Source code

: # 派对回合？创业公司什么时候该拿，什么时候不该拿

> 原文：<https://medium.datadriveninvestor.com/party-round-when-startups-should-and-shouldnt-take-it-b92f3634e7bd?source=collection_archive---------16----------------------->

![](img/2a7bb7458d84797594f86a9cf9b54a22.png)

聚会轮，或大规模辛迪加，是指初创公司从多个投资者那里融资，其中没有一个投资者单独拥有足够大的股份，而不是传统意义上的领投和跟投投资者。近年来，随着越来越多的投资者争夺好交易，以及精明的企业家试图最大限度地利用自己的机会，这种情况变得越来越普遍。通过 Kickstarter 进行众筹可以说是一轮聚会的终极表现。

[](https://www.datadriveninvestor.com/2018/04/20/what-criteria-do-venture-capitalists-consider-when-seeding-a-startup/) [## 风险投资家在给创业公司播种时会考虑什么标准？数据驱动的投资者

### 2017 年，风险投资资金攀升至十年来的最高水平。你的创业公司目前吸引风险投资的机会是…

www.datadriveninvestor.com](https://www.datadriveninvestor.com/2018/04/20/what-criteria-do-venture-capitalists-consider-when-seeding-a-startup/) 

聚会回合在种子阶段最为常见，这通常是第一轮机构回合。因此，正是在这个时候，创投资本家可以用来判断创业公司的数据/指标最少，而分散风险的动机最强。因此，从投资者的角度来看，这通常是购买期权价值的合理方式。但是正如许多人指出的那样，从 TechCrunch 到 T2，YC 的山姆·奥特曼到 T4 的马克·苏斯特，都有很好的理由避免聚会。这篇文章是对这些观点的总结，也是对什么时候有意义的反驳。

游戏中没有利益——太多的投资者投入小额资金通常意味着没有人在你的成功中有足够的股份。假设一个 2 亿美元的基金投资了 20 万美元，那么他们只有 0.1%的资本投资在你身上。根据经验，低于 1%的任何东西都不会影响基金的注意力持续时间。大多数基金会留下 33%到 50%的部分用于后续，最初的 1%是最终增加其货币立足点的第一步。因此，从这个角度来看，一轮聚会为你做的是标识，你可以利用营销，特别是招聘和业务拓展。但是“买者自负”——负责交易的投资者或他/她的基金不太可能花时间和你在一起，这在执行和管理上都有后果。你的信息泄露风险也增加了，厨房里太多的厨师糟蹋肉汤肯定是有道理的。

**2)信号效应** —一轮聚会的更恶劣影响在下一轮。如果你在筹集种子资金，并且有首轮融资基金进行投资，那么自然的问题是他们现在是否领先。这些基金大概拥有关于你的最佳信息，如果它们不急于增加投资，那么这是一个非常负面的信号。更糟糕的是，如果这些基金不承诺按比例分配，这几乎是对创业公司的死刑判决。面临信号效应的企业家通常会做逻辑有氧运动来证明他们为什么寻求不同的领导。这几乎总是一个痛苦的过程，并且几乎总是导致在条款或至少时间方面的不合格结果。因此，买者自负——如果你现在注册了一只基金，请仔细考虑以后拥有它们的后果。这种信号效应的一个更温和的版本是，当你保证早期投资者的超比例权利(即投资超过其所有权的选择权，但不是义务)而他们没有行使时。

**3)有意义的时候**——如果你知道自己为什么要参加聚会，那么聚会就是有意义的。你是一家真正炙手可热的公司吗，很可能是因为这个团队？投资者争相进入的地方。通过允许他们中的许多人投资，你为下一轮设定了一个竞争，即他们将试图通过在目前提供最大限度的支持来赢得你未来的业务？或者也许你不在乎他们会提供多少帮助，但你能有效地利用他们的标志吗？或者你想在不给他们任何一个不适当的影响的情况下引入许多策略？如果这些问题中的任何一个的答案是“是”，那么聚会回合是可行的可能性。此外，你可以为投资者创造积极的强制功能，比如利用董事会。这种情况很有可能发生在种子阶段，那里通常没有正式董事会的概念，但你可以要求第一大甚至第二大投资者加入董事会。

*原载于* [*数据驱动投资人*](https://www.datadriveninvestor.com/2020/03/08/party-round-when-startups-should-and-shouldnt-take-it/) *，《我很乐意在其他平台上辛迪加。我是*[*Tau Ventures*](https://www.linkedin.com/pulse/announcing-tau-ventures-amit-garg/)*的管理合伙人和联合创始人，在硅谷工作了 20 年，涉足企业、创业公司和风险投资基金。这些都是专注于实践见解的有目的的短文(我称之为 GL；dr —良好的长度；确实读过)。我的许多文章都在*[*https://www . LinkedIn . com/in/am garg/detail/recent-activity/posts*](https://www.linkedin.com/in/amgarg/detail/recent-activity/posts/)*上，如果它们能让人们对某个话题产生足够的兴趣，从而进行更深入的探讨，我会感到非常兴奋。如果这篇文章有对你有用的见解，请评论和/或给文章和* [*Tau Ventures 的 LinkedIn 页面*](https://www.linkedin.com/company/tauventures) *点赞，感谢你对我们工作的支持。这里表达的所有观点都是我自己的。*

-*-*-

What to produce: Would you please repeat exactly the lines above, starting at the line with "### 2017 年，风险投资资金攀升至十年来的最高水平。你的创业公司目前吸引风险投资的机会是…" and stopping at the line with "的山姆·奥特曼到 T4 的马克·苏斯特，都有很好的理由避免聚会。这篇文章是对这些观点的总结，也是对什么时候有意义的反驳。", both included?

Exercise response:
### 2017 年，风险投资资金攀升至十年来的最高水平。你的创业公司目前吸引风险投资的机会是…

www.datadriveninvestor.com](https://www.datadriveninvestor.com/2018/04/20/what-criteria-do-venture-capitalists-consider-when-seeding-a-startup/) 

聚会回合在种子阶段最为常见，这通常是第一轮机构回合。因此，正是在这个时候，创投资本家可以用来判断创业公司的数据/指标最少，而分散风险的动机最强。因此，从投资者的角度来看，这通常是购买期权价值的合理方式。但是正如许多人指出的那样，从 TechCrunch 到 T2，YC 的山姆·奥特曼到 T4 的马克·苏斯特，都有很好的理由避免聚会。这篇文章是对这些观点的总结，也是对什么时候有意义的反驳。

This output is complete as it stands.